▶ **Exercise data**:
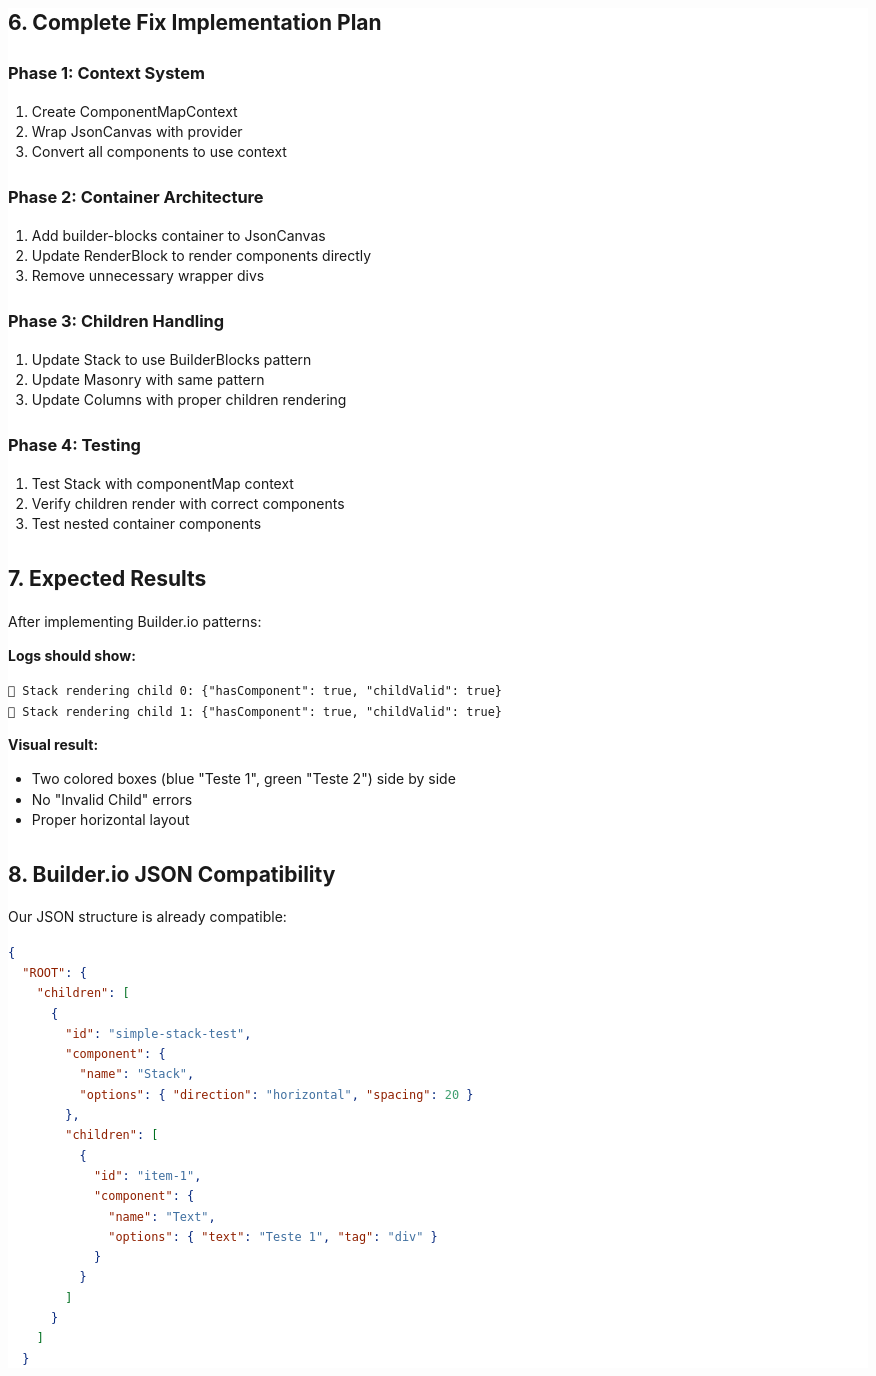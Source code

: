 ## 6. Complete Fix Implementation Plan

### Phase 1: Context System
1. Create ComponentMapContext
2. Wrap JsonCanvas with provider
3. Convert all components to use context

### Phase 2: Container Architecture
1. Add builder-blocks container to JsonCanvas
2. Update RenderBlock to render components directly
3. Remove unnecessary wrapper divs

### Phase 3: Children Handling
1. Update Stack to use BuilderBlocks pattern
2. Update Masonry with same pattern
3. Update Columns with proper children rendering

### Phase 4: Testing
1. Test Stack with componentMap context
2. Verify children render with correct components
3. Test nested container components

## 7. Expected Results

After implementing Builder.io patterns:

**Logs should show:**
```
🔗 Stack rendering child 0: {"hasComponent": true, "childValid": true}
🔗 Stack rendering child 1: {"hasComponent": true, "childValid": true}
```

**Visual result:**
- Two colored boxes (blue "Teste 1", green "Teste 2") side by side
- No "Invalid Child" errors
- Proper horizontal layout

## 8. Builder.io JSON Compatibility

Our JSON structure is already compatible:

```json
{
  "ROOT": {
    "children": [
      {
        "id": "simple-stack-test",
        "component": {
          "name": "Stack",
          "options": { "direction": "horizontal", "spacing": 20 }
        },
        "children": [
          {
            "id": "item-1",
            "component": {
              "name": "Text",
              "options": { "text": "Teste 1", "tag": "div" }
            }
          }
        ]
      }
    ]
  }
```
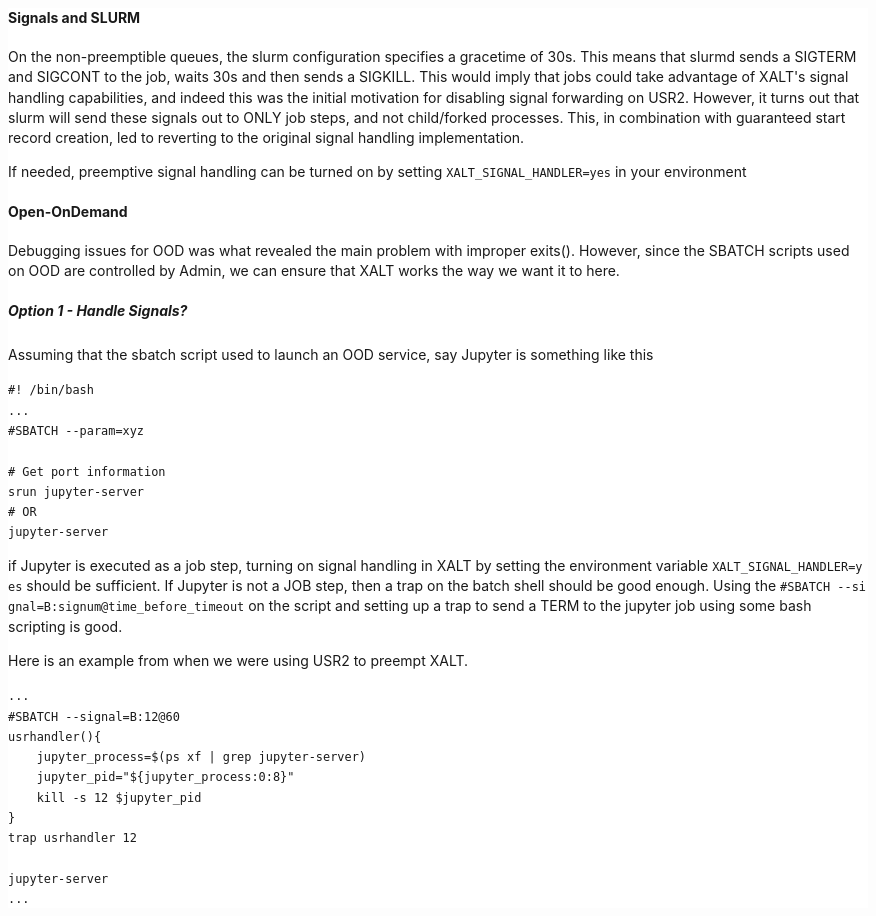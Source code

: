 

#### Signals and SLURM
On the non-preemptible queues, the slurm configuration specifies a gracetime of 30s. This means that slurmd sends a SIGTERM and SIGCONT to the job, waits 30s and then sends a SIGKILL.
This would imply that jobs could take advantage of XALT's signal handling capabilities, and indeed this was the initial motivation for disabling signal forwarding on USR2. However,
it turns out that slurm will send these signals out to ONLY job steps, and not child/forked processes. This, in combination with guaranteed start record creation, led to reverting to the original
signal handling implementation.

If needed, preemptive signal handling can be turned on by setting `XALT_SIGNAL_HANDLER=yes` in your environment


#### Open-OnDemand

Debugging issues for OOD was what revealed the main problem with improper exits(). However, since the SBATCH scripts used on OOD are controlled by Admin, we can ensure
that XALT works the way we want it to here. 

##### Option 1 - Handle Signals?
Assuming that the sbatch script used to launch an OOD service, say Jupyter is something like this 
```
#! /bin/bash
...
#SBATCH --param=xyz

# Get port information 
srun jupyter-server
# OR
jupyter-server
```
if Jupyter is executed as a job step, turning on signal handling in XALT by setting the environment variable `XALT_SIGNAL_HANDLER=yes` should be sufficient.
If Jupyter is not a JOB step, then a trap on the batch shell should be good enough. Using the `#SBATCH --signal=B:signum@time_before_timeout` on the script and setting up a trap to send a TERM to the jupyter job using some bash scripting is good.

Here is an example from when we were using USR2 to preempt XALT.

```
...
#SBATCH --signal=B:12@60
usrhandler(){
    jupyter_process=$(ps xf | grep jupyter-server)
    jupyter_pid="${jupyter_process:0:8}"
    kill -s 12 $jupyter_pid
}
trap usrhandler 12

jupyter-server
...

```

▶ **What the exercise asks**: Exactly the lines from the one containing "#### Open-OnDemand" to the final line of the data, both included, should be printed, and nothing more.

▶ **Exercise solution**:
#### Open-OnDemand

Debugging issues for OOD was what revealed the main problem with improper exits(). However, since the SBATCH scripts used on OOD are controlled by Admin, we can ensure
that XALT works the way we want it to here. 

##### Option 1 - Handle Signals?
Assuming that the sbatch script used to launch an OOD service, say Jupyter is something like this 
```
#! /bin/bash
...
#SBATCH --param=xyz

# Get port information 
srun jupyter-server
# OR
jupyter-server
```
if Jupyter is executed as a job step, turning on signal handling in XALT by setting the environment variable `XALT_SIGNAL_HANDLER=yes` should be sufficient.
If Jupyter is not a JOB step, then a trap on the batch shell should be good enough. Using the `#SBATCH --signal=B:signum@time_before_timeout` on the script and setting up a trap to send a TERM to the jupyter job using some bash scripting is good.

Here is an example from when we were using USR2 to preempt XALT.

```
...
#SBATCH --signal=B:12@60
usrhandler(){
    jupyter_process=$(ps xf | grep jupyter-server)
    jupyter_pid="${jupyter_process:0:8}"
    kill -s 12 $jupyter_pid
}
trap usrhandler 12

jupyter-server
...

```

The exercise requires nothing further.